*Data*
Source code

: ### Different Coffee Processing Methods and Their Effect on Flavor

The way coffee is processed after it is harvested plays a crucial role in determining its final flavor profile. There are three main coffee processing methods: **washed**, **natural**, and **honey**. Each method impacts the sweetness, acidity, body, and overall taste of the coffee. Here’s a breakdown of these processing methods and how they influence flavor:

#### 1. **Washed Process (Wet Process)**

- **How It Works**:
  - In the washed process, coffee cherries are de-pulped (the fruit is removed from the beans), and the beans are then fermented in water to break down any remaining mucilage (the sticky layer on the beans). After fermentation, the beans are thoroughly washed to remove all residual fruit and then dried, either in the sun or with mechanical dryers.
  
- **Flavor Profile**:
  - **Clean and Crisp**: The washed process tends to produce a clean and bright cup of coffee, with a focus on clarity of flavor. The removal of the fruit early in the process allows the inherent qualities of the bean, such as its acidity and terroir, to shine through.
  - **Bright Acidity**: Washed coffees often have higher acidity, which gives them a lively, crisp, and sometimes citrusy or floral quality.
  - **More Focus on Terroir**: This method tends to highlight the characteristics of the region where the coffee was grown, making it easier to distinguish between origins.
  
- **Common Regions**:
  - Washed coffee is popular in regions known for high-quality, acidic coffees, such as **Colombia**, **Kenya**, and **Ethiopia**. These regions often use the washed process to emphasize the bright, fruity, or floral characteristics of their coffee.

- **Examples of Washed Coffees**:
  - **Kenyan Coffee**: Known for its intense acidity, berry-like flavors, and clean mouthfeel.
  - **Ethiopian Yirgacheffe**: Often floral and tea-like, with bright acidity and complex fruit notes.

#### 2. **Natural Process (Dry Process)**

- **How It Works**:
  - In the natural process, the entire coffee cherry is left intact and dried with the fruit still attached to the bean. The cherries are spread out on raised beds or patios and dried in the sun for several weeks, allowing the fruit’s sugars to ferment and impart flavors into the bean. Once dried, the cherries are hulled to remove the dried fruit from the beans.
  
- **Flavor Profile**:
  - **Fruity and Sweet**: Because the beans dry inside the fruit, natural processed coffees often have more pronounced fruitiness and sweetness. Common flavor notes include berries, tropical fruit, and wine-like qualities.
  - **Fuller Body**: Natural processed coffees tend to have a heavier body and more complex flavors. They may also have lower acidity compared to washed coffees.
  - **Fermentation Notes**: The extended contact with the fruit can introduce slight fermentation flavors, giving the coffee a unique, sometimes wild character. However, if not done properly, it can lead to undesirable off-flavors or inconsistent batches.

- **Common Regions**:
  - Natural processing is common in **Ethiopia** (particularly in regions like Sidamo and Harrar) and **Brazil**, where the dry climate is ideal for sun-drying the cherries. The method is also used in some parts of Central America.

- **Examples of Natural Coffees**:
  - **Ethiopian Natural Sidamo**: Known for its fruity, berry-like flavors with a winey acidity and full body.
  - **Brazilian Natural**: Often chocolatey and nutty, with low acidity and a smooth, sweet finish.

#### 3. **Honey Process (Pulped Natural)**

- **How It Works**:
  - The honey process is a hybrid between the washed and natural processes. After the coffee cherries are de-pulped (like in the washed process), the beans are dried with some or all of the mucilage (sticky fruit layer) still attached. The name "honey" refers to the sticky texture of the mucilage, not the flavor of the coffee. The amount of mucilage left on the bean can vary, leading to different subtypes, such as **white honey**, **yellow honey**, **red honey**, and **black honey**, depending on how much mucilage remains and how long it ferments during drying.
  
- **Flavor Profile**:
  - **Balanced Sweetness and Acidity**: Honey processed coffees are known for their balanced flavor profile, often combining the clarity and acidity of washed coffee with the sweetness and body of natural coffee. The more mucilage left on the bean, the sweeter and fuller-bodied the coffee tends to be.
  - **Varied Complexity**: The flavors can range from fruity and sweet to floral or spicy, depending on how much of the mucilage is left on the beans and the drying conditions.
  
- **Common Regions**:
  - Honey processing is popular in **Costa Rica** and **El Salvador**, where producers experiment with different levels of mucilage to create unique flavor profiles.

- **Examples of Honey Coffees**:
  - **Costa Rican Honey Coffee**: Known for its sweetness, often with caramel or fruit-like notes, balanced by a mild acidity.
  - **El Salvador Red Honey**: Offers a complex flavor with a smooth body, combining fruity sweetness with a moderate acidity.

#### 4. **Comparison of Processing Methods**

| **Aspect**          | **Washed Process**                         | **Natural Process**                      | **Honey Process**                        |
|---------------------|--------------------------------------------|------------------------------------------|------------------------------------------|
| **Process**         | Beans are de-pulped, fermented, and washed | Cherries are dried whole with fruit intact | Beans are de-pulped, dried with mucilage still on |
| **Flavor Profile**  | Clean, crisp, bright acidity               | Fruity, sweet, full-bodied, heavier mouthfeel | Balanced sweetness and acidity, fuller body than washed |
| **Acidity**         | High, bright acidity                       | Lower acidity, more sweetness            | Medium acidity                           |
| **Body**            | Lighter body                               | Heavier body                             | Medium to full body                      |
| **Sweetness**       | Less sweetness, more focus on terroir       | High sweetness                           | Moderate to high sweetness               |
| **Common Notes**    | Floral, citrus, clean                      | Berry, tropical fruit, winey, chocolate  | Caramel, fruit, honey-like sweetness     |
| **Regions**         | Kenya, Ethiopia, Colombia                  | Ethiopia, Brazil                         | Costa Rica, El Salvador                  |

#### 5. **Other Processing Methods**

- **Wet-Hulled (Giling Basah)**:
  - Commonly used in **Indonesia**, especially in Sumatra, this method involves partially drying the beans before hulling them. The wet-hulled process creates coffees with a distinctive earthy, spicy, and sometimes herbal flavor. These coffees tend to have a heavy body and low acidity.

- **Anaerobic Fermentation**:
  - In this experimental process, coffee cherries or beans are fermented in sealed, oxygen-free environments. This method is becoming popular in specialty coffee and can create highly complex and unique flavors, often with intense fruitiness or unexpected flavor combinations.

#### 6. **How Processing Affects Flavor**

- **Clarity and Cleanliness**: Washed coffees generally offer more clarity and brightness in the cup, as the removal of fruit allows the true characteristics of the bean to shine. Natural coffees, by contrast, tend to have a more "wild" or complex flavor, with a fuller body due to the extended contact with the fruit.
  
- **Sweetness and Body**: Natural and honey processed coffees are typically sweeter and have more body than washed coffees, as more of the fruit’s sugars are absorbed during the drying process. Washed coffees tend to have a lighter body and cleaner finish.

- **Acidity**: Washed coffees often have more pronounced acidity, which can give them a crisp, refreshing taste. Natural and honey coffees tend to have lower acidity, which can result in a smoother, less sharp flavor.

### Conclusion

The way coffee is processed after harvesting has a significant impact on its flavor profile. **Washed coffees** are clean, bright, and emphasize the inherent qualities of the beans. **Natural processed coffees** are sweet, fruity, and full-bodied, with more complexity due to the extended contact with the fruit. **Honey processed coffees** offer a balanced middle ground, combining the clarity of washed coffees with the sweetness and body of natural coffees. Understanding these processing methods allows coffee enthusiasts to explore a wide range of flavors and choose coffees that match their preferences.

*Description of the task*
Restate word for word the entries above, starting at the line with "- **Examples of Washed" and ending at the line with "- **Brazilian Natural**: Often", inclusive, and no others.

*Result of the exercise*
- **Examples of Washed Coffees**:
  - **Kenyan Coffee**: Known for its intense acidity, berry-like flavors, and clean mouthfeel.
  - **Ethiopian Yirgacheffe**: Often floral and tea-like, with bright acidity and complex fruit notes.

#### 2. **Natural Process (Dry Process)**

- **How It Works**:
  - In the natural process, the entire coffee cherry is left intact and dried with the fruit still attached to the bean. The cherries are spread out on raised beds or patios and dried in the sun for several weeks, allowing the fruit’s sugars to ferment and impart flavors into the bean. Once dried, the cherries are hulled to remove the dried fruit from the beans.
  
- **Flavor Profile**:
  - **Fruity and Sweet**: Because the beans dry inside the fruit, natural processed coffees often have more pronounced fruitiness and sweetness. Common flavor notes include berries, tropical fruit, and wine-like qualities.
  - **Fuller Body**: Natural processed coffees tend to have a heavier body and more complex flavors. They may also have lower acidity compared to washed coffees.
  - **Fermentation Notes**: The extended contact with the fruit can introduce slight fermentation flavors, giving the coffee a unique, sometimes wild character. However, if not done properly, it can lead to undesirable off-flavors or inconsistent batches.

- **Common Regions**:
  - Natural processing is common in **Ethiopia** (particularly in regions like Sidamo and Harrar) and **Brazil**, where the dry climate is ideal for sun-drying the cherries. The method is also used in some parts of Central America.

- **Examples of Natural Coffees**:
  - **Ethiopian Natural Sidamo**: Known for its fruity, berry-like flavors with a winey acidity and full body.
  - **Brazilian Natural**: Often chocolatey and nutty, with low acidity and a smooth, sweet finish.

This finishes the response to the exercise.